*** Opening TASK DATA ***

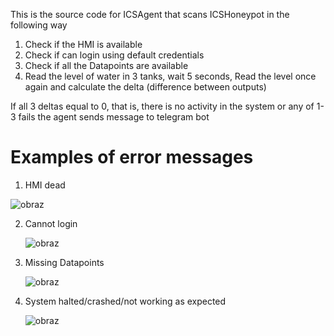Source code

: This is the source code for ICSAgent that scans ICSHoneypot in the following way

1. Check if the HMI is available
2. Check if can login using default credentials
3. Check if all the Datapoints are available
4. Read the level of water in 3 tanks, wait 5 seconds, Read the level once again and calculate the delta (difference between outputs)

If all 3 deltas equal to 0, that is, there is no activity in the system or any of 1-3 fails the agent sends message to telegram bot

# Examples of error messages

1. HMI dead

   
  ![obraz](https://github.com/user-attachments/assets/6aa07276-88f4-470b-9ae0-f9c08517fb15)

  
2. Cannot login

   
   ![obraz](https://github.com/user-attachments/assets/4d3ed4ba-c20d-41a1-9ab1-4a3cc014a428)
   
3. Missing Datapoints

   
   ![obraz](https://github.com/user-attachments/assets/63c9dcde-d78c-4144-a323-c3a083cbf48b)
   
4. System halted/crashed/not working as expected

   
   ![obraz](https://github.com/user-attachments/assets/86a1fa34-e2d0-4e0b-9630-292326a3a694)




  

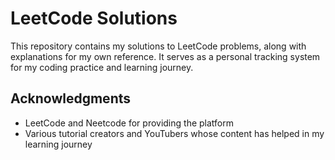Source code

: # LeetCode Solutions

This repository contains my solutions to LeetCode problems, along with explanations for my own reference. It serves as a personal tracking system for my coding practice and learning journey.

## Acknowledgments

- LeetCode and Neetcode for providing the platform
- Various tutorial creators and YouTubers whose content has helped in my learning journey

*** Closing TASK DATA ***

§ WHAT IS BEING ASKED:
Collect each line above holding the string "that".

§ TASK ANSWER:
: This is the source code for ICSAgent that scans ICSHoneypot in the following way
If all 3 deltas equal to 0, that is, there is no activity in the system or any of 1-3 fails the agent sends message to telegram bot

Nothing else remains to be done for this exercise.